Return all the data exactly, keeping the pictures out.

__DATA PROVIDED__
=== Section Start ===
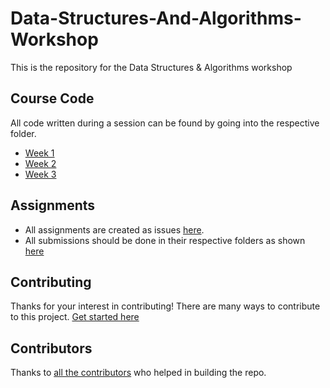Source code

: # Data-Structures-And-Algorithms-Workshop
This is the repository for the Data Structures &amp; Algorithms workshop

## Course Code

All code written during a session can be found by going into the respective folder.
* [Week 1](https://github.com/jsacademyio/Data-Structures-And-Algorithms-Workshop/tree/master/Week1)
* [Week 2]()
* [Week 3]()

## Assignments

* All assignments are created as issues [here](https://github.com/jsacademyio/Data-Structures-And-Algorithms-Workshop/issues).
* All submissions should be done in their respective folders as shown [here](CONTRIBUTING.md)

## Contributing

Thanks for your interest in contributing! There are many ways to contribute to this project. [Get started here](CONTRIBUTING.md)

## Contributors

Thanks to [all the contributors](https://github.com/jsacademyio/Data-Structures-And-Algorithms-Workshop/graphs/contributors)
who helped in building the repo.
=== Section End ===
__ANSWER BOX__
Source code

: # Data-Structures-And-Algorithms-Workshop
This is the repository for the Data Structures &amp; Algorithms workshop

## Course Code

All code written during a session can be found by going into the respective folder.
* [Week 1](https://github.com/jsacademyio/Data-Structures-And-Algorithms-Workshop/tree/master/Week1)
* [Week 2]()
* [Week 3]()

## Assignments

* All assignments are created as issues [here](https://github.com/jsacademyio/Data-Structures-And-Algorithms-Workshop/issues).
* All submissions should be done in their respective folders as shown [here](CONTRIBUTING.md)

## Contributing

Thanks for your interest in contributing! There are many ways to contribute to this project. [Get started here](CONTRIBUTING.md)

## Contributors

Thanks to [all the contributors](https://github.com/jsacademyio/Data-Structures-And-Algorithms-Workshop/graphs/contributors)
who helped in building the repo.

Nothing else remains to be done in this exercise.